[Records from a dataset]
+-------+

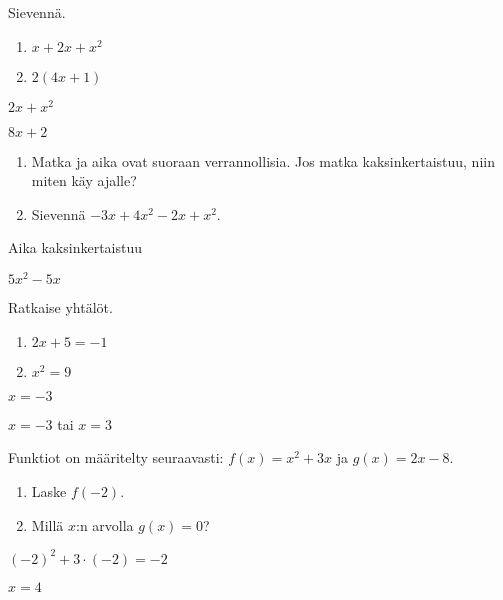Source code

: \begin{tehtava}
Sievennä.
\begin{enumerate}
\item $x + 2x+x^2$
\item $2(4x+1)$
\end{enumerate}
\begin{vastaus}
\item $2x +x^2$
\item $8x+2$
\end{vastaus}
\end{tehtava}

\begin{tehtava}
\begin{enumerate}
\item Matka ja aika ovat suoraan verrannollisia. Jos matka kaksinkertaistuu, niin miten käy ajalle?
\item Sievennä $-3x+4x^2-2x+x^2$.
\end{enumerate}
\begin{vastaus}
\item Aika kaksinkertaistuu
\item $5x^2-5x$
\end{vastaus}
\end{tehtava}

\begin{tehtava}
Ratkaise yhtälöt.
\begin{enumerate}
\item $2x+5 = -1$
\item $x^2 = 9$
\end{enumerate}
\begin{vastaus}
\item $x=-3$
\item $x=-3$ tai $x=3$
\end{vastaus}
\end{tehtava}

\begin{tehtava}
Funktiot on määritelty seuraavasti: $f(x)= x^2+3x$ ja $g(x)=2x-8$.
\begin{enumerate}
\item Laske $f(-2)$.
\item Millä $x$:n arvolla $g(x)=0$?
\end{enumerate}
\begin{vastaus}
\item $(-2)^2+3\cdot(-2)=-2$
\item $x=4$
\end{vastaus}
\end{tehtava}

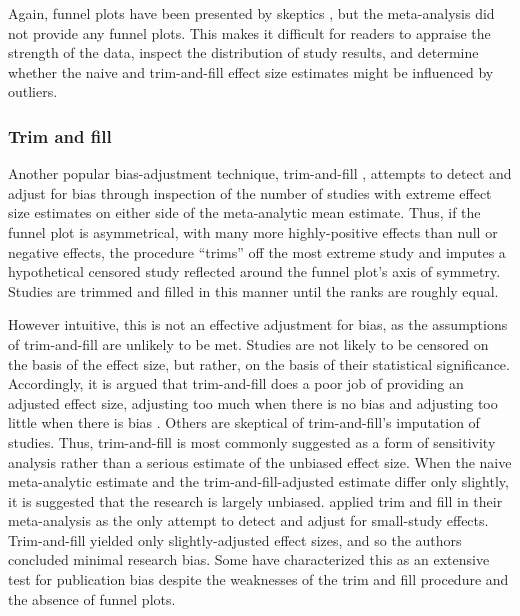 \documentclass[man]{apa6}
\begin{document}
Again, funnel plots have been presented by skeptics \citep[e.g.,][]{Ferguson:2007}, but the \citet{Anderson:etal:2010} meta-analysis did not provide any funnel plots. This makes it difficult for readers to appraise the strength of the data, inspect the distribution of study results, and determine whether the naive and trim-and-fill effect size estimates might be influenced by outliers.

\subsubsection{Trim and fill}
Another popular bias-adjustment technique, trim-and-fill \citep{Duval:Tweedie:2000}, attempts to detect and adjust for bias through inspection of the number of studies with extreme effect size estimates on either side of the meta-analytic mean estimate. Thus, if the funnel plot is asymmetrical, with many more highly-positive effects than null or negative effects, the procedure ``trims'' off the most extreme study and imputes a hypothetical censored study reflected around the funnel plot's axis of symmetry. Studies are trimmed and filled in this manner until the ranks are roughly equal. 

However intuitive, this is not an effective adjustment for bias, as the assumptions of trim-and-fill are unlikely to be met. Studies are not likely to be censored on the basis of the effect size, but rather, on the basis of their statistical significance. Accordingly, it is argued that trim-and-fill does a poor job of providing an adjusted effect size, adjusting too much when there is no bias and adjusting too little when there is bias \citep{Lakens:2014,Simonsohn:etal:2014b}. %
Others are skeptical of trim-and-fill's imputation of studies. %
Thus, trim-and-fill is most commonly suggested as a form of sensitivity analysis rather than a serious estimate of the unbiased effect size. When the naive meta-analytic estimate and the trim-and-fill-adjusted estimate differ only slightly, it is suggested that the research is largely unbiased.
\citet{Anderson:etal:2010} applied trim and fill in their meta-analysis as the only attempt to detect and adjust for small-study effects. Trim-and-fill yielded only slightly-adjusted effect sizes, and so the authors concluded minimal research bias.  %
Some have characterized this as an extensive test for publication bias \citep[][pg. 51]{Bushman:Huesmann:2014} despite the weaknesses of the trim and fill procedure and the absence of funnel plots.
\end{document}
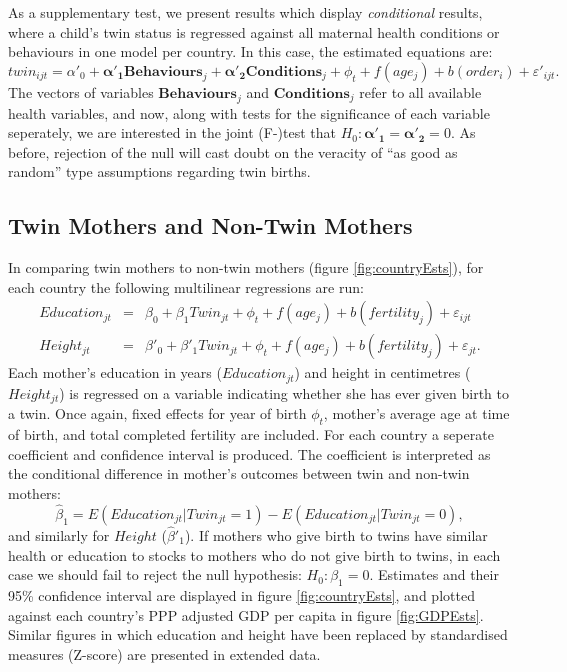 \documentclass{nature}
\begin{document}
\begin{linenumbers}



As a supplementary test, we present results which display \emph{conditional} results, where a child's twin status is regressed against all maternal health conditions or behaviours in one model per country.  In this case, the estimated equations are:
\begin{equation}
  \label{reg:twincond}
  twin_{ijt}=\alpha'_0 + \bm{\alpha'_1} \bm{Behaviours}_j + \bm{\alpha'_2} \bm{Conditions}_j + \phi_t + f(age_j) + b(order_i) + \varepsilon'_{ijt}.
\end{equation}
The vectors of variables $\bm{Behaviours}_j$ and $\bm{Conditions}_j$ refer to all available health variables, and now, along with tests for the significance of each variable seperately, we are interested in the joint (F-)test that $H_0:\bm{\alpha'_1}=\bm{\alpha'_2}=0$.  As before, rejection of the null will cast doubt on the veracity of ``as good as random'' type assumptions regarding twin births.

\subsection{Twin Mothers and Non-Twin Mothers}
In comparing twin mothers to non-twin mothers (figure \ref{fig:countryEsts}), for each country the following multilinear regressions are run:
\begin{eqnarray}
  Education_{jt}&=&\beta_0 + \beta_1 Twin_{jt} + \phi_t + f(age_j) + b(fertility_j) + \varepsilon_{ijt} \\
  Height_{jt}&=&\beta'_0 + \beta'_1 Twin_{jt} + \phi_t + f(age_j) + b(fertility_j) + \varepsilon_{jt}.
\end{eqnarray}
Each mother's education in years ($Education_{jt}$) and height in centimetres ($Height_{jt}$) is regressed on a variable indicating whether she has ever given birth to a twin.  Once again, fixed effects for year of birth $\phi_t$, mother's average age at time of birth, and total completed fertility are included.  For each country a seperate coefficient and confidence interval is produced.  The coefficient is interpreted as the conditional difference in mother's outcomes between twin and non-twin mothers:
\[
\hat\beta_1 = E(Education_{jt}| Twin_{jt}=1) - E(Education_{jt}| Twin_{jt}=0),
\]
and similarly for $Height$ ($\hat\beta'_1$).  If mothers who give birth to twins have similar health or education to stocks to mothers who do not give birth to twins, in each case we should fail to reject the null hypothesis: $H_0: \beta_1=0$.  Estimates and their 95\% confidence interval are displayed in figure \ref{fig:countryEsts}, and plotted against each country's PPP adjusted GDP per capita in figure \ref{fig:GDPEsts}.  Similar figures in which education and height have been replaced by standardised measures (Z-score) are presented in extended data.


\end{linenumbers}
\end{document}
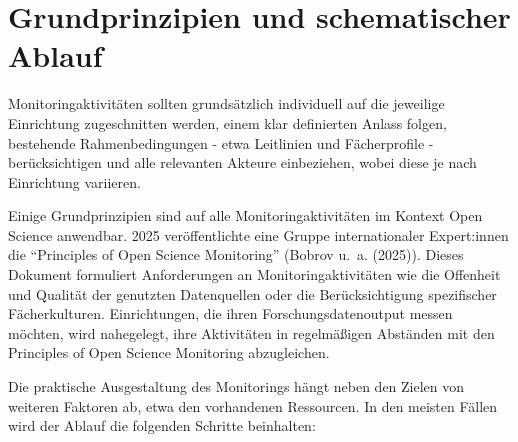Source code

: \documentclass[
  ngerman,
  letterpaper,
  DIV=11]{scrreprt}
\begin{document}
\section{Grundprinzipien und schematischer
Ablauf}\label{grundprinzipien-und-schematischer-ablauf}

Monitoringaktivitäten sollten grundsätzlich individuell auf die
jeweilige Einrichtung zugeschnitten werden, einem klar definierten
Anlass folgen, bestehende Rahmenbedingungen - etwa Leitlinien und
Fächerprofile - berücksichtigen und alle relevanten Akteure einbeziehen,
wobei diese je nach Einrichtung variieren.

Einige Grundprinzipien sind auf alle Monitoringaktivitäten im Kontext
Open Science anwendbar. 2025 veröffentlichte eine Gruppe internationaler
Expert:innen die ``Principles of Open Science Monitoring'' (Bobrov u.~a.
(2025)). Dieses Dokument formuliert Anforderungen an
Monitoringaktivitäten wie die Offenheit und Qualität der genutzten
Datenquellen oder die Berücksichtigung spezifischer Fächerkulturen.
Einrichtungen, die ihren Forschungsdatenoutput messen möchten, wird
nahegelegt, ihre Aktivitäten in regelmäßigen Abständen mit den
Principles of Open Science Monitoring abzugleichen.

Die praktische Ausgestaltung des Monitorings hängt neben den Zielen von
weiteren Faktoren ab, etwa den vorhandenen Ressourcen. In den meisten
Fällen wird der Ablauf die folgenden Schritte beinhalten:
\end{document}
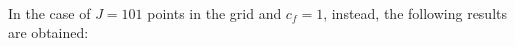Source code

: \documentclass[11pt,a4paper]{article}
\begin{document}
\begin{figure}[!h]
\centering
{}
\end{figure} \ \\
In the case of $J=101$ points in the grid and $c_f=1$, instead, the following results are obtained:
\end{document}
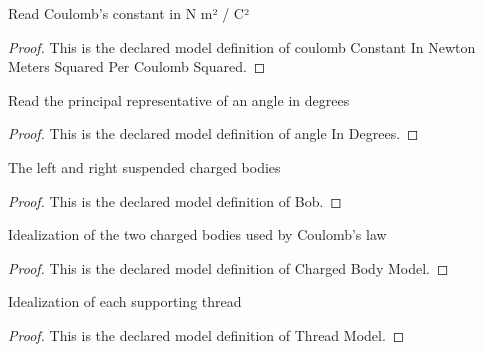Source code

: \begin{definition}
  \label{def:physics:phyx-mini-0901:phyxminiproblems-problemphyxmini0901-coulombconstantinnewtonmeterssquaredpercoulombsquared}
  Read Coulomb's constant in N m² / C²
\end{definition}
\begin{proof}
  This is the declared model definition of coulomb Constant In Newton Meters Squared Per Coulomb Squared.
\end{proof}
\begin{definition}
  \label{def:physics:phyx-mini-0901:phyxminiproblems-problemphyxmini0901-angleindegrees}
  Read the principal representative of an angle in degrees
\end{definition}
\begin{proof}
  This is the declared model definition of angle In Degrees.
\end{proof}
\begin{definition}[Bob]
  \label{def:physics:phyx-mini-0901:phyxminiproblems-problemphyxmini0901-bob}
  The left and right suspended charged bodies
\end{definition}
\begin{proof}
  This is the declared model definition of Bob.
\end{proof}
\begin{definition}
  \label{def:physics:phyx-mini-0901:phyxminiproblems-problemphyxmini0901-chargedbodymodel}
  Idealization of the two charged bodies used by Coulomb's law
\end{definition}
\begin{proof}
  This is the declared model definition of Charged Body Model.
\end{proof}
\begin{definition}
  \label{def:physics:phyx-mini-0901:phyxminiproblems-problemphyxmini0901-threadmodel}
  Idealization of each supporting thread
\end{definition}
\begin{proof}
  This is the declared model definition of Thread Model.
\end{proof}
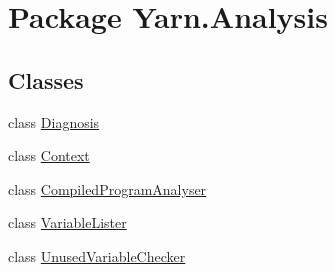 \hypertarget{a00342}{\section{Package Yarn.\-Analysis}
\label{a00342}
}
\subsection*{Classes}
\begin{DoxyCompactItemize}
\item 
class \hyperlink{a00087}{Diagnosis}
\item 
class \hyperlink{a00054}{Context}
\item 
class \hyperlink{a00050}{Compiled\-Program\-Analyser}
\item 
class \hyperlink{a00166}{Variable\-Lister}
\item 
class \hyperlink{a00163}{Unused\-Variable\-Checker}
\end{DoxyCompactItemize}
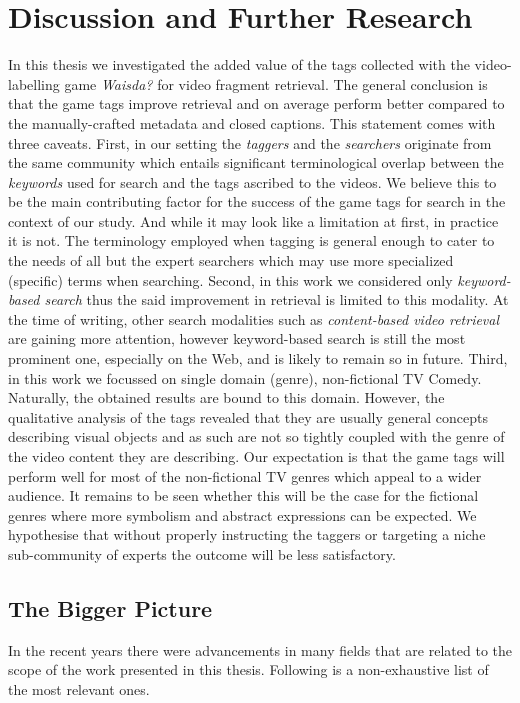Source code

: \section{Discussion and Further Research}
In this thesis we investigated the added value of the tags collected with the video-labelling game \textit{Waisda?} for video fragment retrieval. The general conclusion is that the game tags improve retrieval and on average perform better compared to the manually-crafted metadata and closed captions. This statement comes with three caveats. First, in our setting the \textit{taggers} and the \textit{searchers} originate from the same community which entails significant terminological overlap between the \textit{keywords} used for search and the tags ascribed to the videos. We believe this to be the main contributing factor for the success of the game tags for search in the context of our study. And while it may look like a limitation at first, in practice it is not. The terminology employed when tagging is general enough to cater to the needs of all but the expert searchers which may use more specialized (specific) terms when searching. Second, in this work we considered only \textit{keyword-based search} thus the said improvement in retrieval is limited to this modality. At the time of writing, other search modalities such as \textit{content-based video retrieval} \cite{veltkamp2013state} are gaining more attention, however keyword-based search is still the most prominent one, especially on the Web, and is likely to remain so in future. Third, in this work we focussed on single domain (genre), non-fictional TV Comedy. Naturally, the obtained results are bound to this domain. However, the qualitative analysis of the tags revealed that they are usually general concepts describing visual objects and as such are not so tightly coupled with the genre of the video content they are describing. Our expectation is that the game tags will perform well for most of the non-fictional TV genres which appeal to a wider audience. It remains to be seen whether this will be the case for the fictional genres where more symbolism and abstract expressions can be expected. We hypothesise that without properly instructing the taggers or targeting a niche sub-community of experts the outcome will be less satisfactory.

\subsection{The Bigger Picture}
In the recent years there were advancements in many fields that are related to the scope of the work presented in this thesis. Following is a non-exhaustive list of the most relevant ones.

+-------+

### WORK ORDER:
Give back an exact repeat of the lines from the top of the data through the line that holds "Again, funnel plots", both included, and omit pictures.

### THE ANSWER:
Source code

: \begin{tehtava}
Sievennä.
\begin{enumerate}
\item $x + 2x+x^2$
\item $2(4x+1)$
\end{enumerate}
\begin{vastaus}
\item $2x +x^2$
\item $8x+2$
\end{vastaus}
\end{tehtava}

\begin{tehtava}
\begin{enumerate}
\item Matka ja aika ovat suoraan verrannollisia. Jos matka kaksinkertaistuu, niin miten käy ajalle?
\item Sievennä $-3x+4x^2-2x+x^2$.
\end{enumerate}
\begin{vastaus}
\item Aika kaksinkertaistuu
\item $5x^2-5x$
\end{vastaus}
\end{tehtava}

\begin{tehtava}
Ratkaise yhtälöt.
\begin{enumerate}
\item $2x+5 = -1$
\item $x^2 = 9$
\end{enumerate}
\begin{vastaus}
\item $x=-3$
\item $x=-3$ tai $x=3$
\end{vastaus}
\end{tehtava}

\begin{tehtava}
Funktiot on määritelty seuraavasti: $f(x)= x^2+3x$ ja $g(x)=2x-8$.
\begin{enumerate}
\item Laske $f(-2)$.
\item Millä $x$:n arvolla $g(x)=0$?
\end{enumerate}
\begin{vastaus}
\item $(-2)^2+3\cdot(-2)=-2$
\item $x=4$
\end{vastaus}
\end{tehtava}

 \documentclass[man]{apa6}
\begin{document}
Again, funnel plots have been presented by skeptics \citep[e.g.,][]{Ferguson:2007}, but the \citet{Anderson:etal:2010} meta-analysis did not provide any funnel plots. This makes it difficult for readers to appraise the strength of the data, inspect the distribution of study results, and determine whether the naive and trim-and-fill effect size estimates might be influenced by outliers.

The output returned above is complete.